PROBLEM TO SOLVE — Output the first line below and each one after it, exactly, up to and including the line holding "or &#x60;ASH&#x60;. |". Pictures should not be copied.

[Records from a collection]
*** Block opens ***

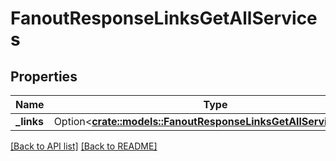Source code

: # FanoutResponseLinksGetAllServices

## Properties

Name | Type | Description | Notes
------------ | ------------- | ------------- | -------------
**_links** | Option<[**crate::models::FanoutResponseLinksGetAllServicesLinks**](FanoutResponseLinksGetAllServicesLinks.md)> |  | 

[[Back to API list]](../README.md#documentation-for-api-endpoints) [[Back to README]](../README.md)


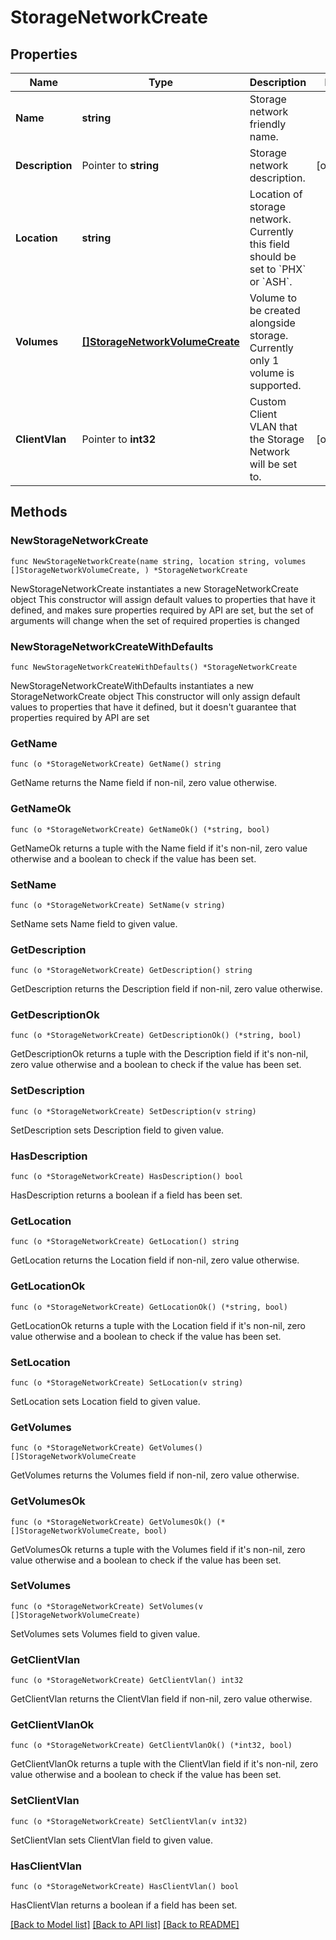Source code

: # StorageNetworkCreate

## Properties

Name | Type | Description | Notes
------------ | ------------- | ------------- | -------------
**Name** | **string** | Storage network friendly name. | 
**Description** | Pointer to **string** | Storage network description. | [optional] 
**Location** | **string** | Location of storage network. Currently this field should be set to &#x60;PHX&#x60; or &#x60;ASH&#x60;. | 
**Volumes** | [**[]StorageNetworkVolumeCreate**](StorageNetworkVolumeCreate.md) | Volume to be created alongside storage. Currently only 1 volume is supported. | 
**ClientVlan** | Pointer to **int32** | Custom Client VLAN that the Storage Network will be set to. | [optional] 

## Methods

### NewStorageNetworkCreate

`func NewStorageNetworkCreate(name string, location string, volumes []StorageNetworkVolumeCreate, ) *StorageNetworkCreate`

NewStorageNetworkCreate instantiates a new StorageNetworkCreate object
This constructor will assign default values to properties that have it defined,
and makes sure properties required by API are set, but the set of arguments
will change when the set of required properties is changed

### NewStorageNetworkCreateWithDefaults

`func NewStorageNetworkCreateWithDefaults() *StorageNetworkCreate`

NewStorageNetworkCreateWithDefaults instantiates a new StorageNetworkCreate object
This constructor will only assign default values to properties that have it defined,
but it doesn't guarantee that properties required by API are set

### GetName

`func (o *StorageNetworkCreate) GetName() string`

GetName returns the Name field if non-nil, zero value otherwise.

### GetNameOk

`func (o *StorageNetworkCreate) GetNameOk() (*string, bool)`

GetNameOk returns a tuple with the Name field if it's non-nil, zero value otherwise
and a boolean to check if the value has been set.

### SetName

`func (o *StorageNetworkCreate) SetName(v string)`

SetName sets Name field to given value.


### GetDescription

`func (o *StorageNetworkCreate) GetDescription() string`

GetDescription returns the Description field if non-nil, zero value otherwise.

### GetDescriptionOk

`func (o *StorageNetworkCreate) GetDescriptionOk() (*string, bool)`

GetDescriptionOk returns a tuple with the Description field if it's non-nil, zero value otherwise
and a boolean to check if the value has been set.

### SetDescription

`func (o *StorageNetworkCreate) SetDescription(v string)`

SetDescription sets Description field to given value.

### HasDescription

`func (o *StorageNetworkCreate) HasDescription() bool`

HasDescription returns a boolean if a field has been set.

### GetLocation

`func (o *StorageNetworkCreate) GetLocation() string`

GetLocation returns the Location field if non-nil, zero value otherwise.

### GetLocationOk

`func (o *StorageNetworkCreate) GetLocationOk() (*string, bool)`

GetLocationOk returns a tuple with the Location field if it's non-nil, zero value otherwise
and a boolean to check if the value has been set.

### SetLocation

`func (o *StorageNetworkCreate) SetLocation(v string)`

SetLocation sets Location field to given value.


### GetVolumes

`func (o *StorageNetworkCreate) GetVolumes() []StorageNetworkVolumeCreate`

GetVolumes returns the Volumes field if non-nil, zero value otherwise.

### GetVolumesOk

`func (o *StorageNetworkCreate) GetVolumesOk() (*[]StorageNetworkVolumeCreate, bool)`

GetVolumesOk returns a tuple with the Volumes field if it's non-nil, zero value otherwise
and a boolean to check if the value has been set.

### SetVolumes

`func (o *StorageNetworkCreate) SetVolumes(v []StorageNetworkVolumeCreate)`

SetVolumes sets Volumes field to given value.


### GetClientVlan

`func (o *StorageNetworkCreate) GetClientVlan() int32`

GetClientVlan returns the ClientVlan field if non-nil, zero value otherwise.

### GetClientVlanOk

`func (o *StorageNetworkCreate) GetClientVlanOk() (*int32, bool)`

GetClientVlanOk returns a tuple with the ClientVlan field if it's non-nil, zero value otherwise
and a boolean to check if the value has been set.

### SetClientVlan

`func (o *StorageNetworkCreate) SetClientVlan(v int32)`

SetClientVlan sets ClientVlan field to given value.

### HasClientVlan

`func (o *StorageNetworkCreate) HasClientVlan() bool`

HasClientVlan returns a boolean if a field has been set.


[[Back to Model list]](../README.md#documentation-for-models) [[Back to API list]](../README.md#documentation-for-api-endpoints) [[Back to README]](../README.md)


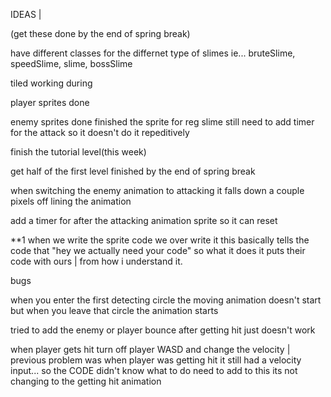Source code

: IDEAS |  
 
 (get these done by the end of spring break)

have different classes for the differnet type of slimes ie... bruteSlime, speedSlime, slime, bossSlime

tiled working during 

player sprites done

enemy sprites done
    finished the sprite for reg slime 
        still need to add timer for the attack so it doesn't do it repeditively 

finish the tutorial level(this week)

get half of the first level finished by the end of spring break

when switching the enemy animation to attacking it falls down a couple pixels off lining the animation

add a timer for after the attacking animation sprite so it can reset 




**1
when we write the sprite code we over write it this basically tells the code that "hey we actually need your code" so what it does it puts their code with ours | from  how i understand it. 




bugs

when you enter the first detecting circle the moving animation doesn't start but when you leave that circle the animation starts

tried to add the enemy or player bounce after getting hit just doesn't work






when player gets hit turn off player WASD  and change the velocity | previous problem was when player was getting hit it still had a velocity input... so the CODE didn't know what to do 
need to add to this its not changing to the getting hit animation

*** Block closes ***

ANSWER BOX —
Source code

: # FanoutResponseLinksGetAllServices

## Properties

Name | Type | Description | Notes
------------ | ------------- | ------------- | -------------
**_links** | Option<[**crate::models::FanoutResponseLinksGetAllServicesLinks**](FanoutResponseLinksGetAllServicesLinks.md)> |  | 

[[Back to API list]](../README.md#documentation-for-api-endpoints) [[Back to README]](../README.md)


Source code

: # StorageNetworkCreate

## Properties

Name | Type | Description | Notes
------------ | ------------- | ------------- | -------------
**Name** | **string** | Storage network friendly name. | 
**Description** | Pointer to **string** | Storage network description. | [optional] 
**Location** | **string** | Location of storage network. Currently this field should be set to &#x60;PHX&#x60; or &#x60;ASH&#x60;. | 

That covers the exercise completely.